• **Task**: Filter the lines below, keeping each one that holds "slightly".

Data: Begin

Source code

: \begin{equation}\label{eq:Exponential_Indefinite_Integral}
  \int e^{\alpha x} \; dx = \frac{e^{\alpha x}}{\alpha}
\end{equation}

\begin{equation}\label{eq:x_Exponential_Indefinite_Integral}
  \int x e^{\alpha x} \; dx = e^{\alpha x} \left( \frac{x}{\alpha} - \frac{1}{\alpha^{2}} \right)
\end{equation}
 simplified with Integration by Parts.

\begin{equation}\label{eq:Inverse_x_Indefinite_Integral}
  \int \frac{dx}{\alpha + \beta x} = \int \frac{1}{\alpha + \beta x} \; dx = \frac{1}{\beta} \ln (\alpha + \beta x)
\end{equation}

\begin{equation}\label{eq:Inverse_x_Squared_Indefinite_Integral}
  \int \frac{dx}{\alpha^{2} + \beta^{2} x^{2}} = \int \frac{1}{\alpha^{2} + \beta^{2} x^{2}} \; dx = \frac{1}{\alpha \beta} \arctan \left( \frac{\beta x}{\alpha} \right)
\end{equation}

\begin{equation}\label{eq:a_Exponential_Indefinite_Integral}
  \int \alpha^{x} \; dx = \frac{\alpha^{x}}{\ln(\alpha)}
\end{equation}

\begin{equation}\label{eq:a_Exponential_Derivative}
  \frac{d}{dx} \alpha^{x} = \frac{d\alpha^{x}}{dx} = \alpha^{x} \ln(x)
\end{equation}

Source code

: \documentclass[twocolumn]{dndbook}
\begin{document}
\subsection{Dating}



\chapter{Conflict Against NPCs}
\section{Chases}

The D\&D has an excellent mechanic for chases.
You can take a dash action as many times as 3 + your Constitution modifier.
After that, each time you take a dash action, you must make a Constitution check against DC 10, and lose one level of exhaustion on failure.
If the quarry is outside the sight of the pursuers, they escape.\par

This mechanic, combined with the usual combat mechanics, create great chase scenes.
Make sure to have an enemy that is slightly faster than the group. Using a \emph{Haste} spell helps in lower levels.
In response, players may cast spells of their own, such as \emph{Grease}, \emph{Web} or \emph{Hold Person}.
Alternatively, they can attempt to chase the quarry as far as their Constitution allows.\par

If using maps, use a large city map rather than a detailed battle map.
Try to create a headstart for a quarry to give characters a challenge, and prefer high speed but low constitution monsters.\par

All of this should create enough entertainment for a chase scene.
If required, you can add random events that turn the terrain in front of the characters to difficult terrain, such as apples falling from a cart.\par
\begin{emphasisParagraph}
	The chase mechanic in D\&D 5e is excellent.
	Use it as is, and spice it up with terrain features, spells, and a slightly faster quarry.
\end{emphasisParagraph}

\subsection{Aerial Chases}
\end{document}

Data: End

• **Written solution**:
Make sure to have an enemy that is slightly faster than the group. Using a \emph{Haste} spell helps in lower levels.
	Use it as is, and spice it up with terrain features, spells, and a slightly faster quarry.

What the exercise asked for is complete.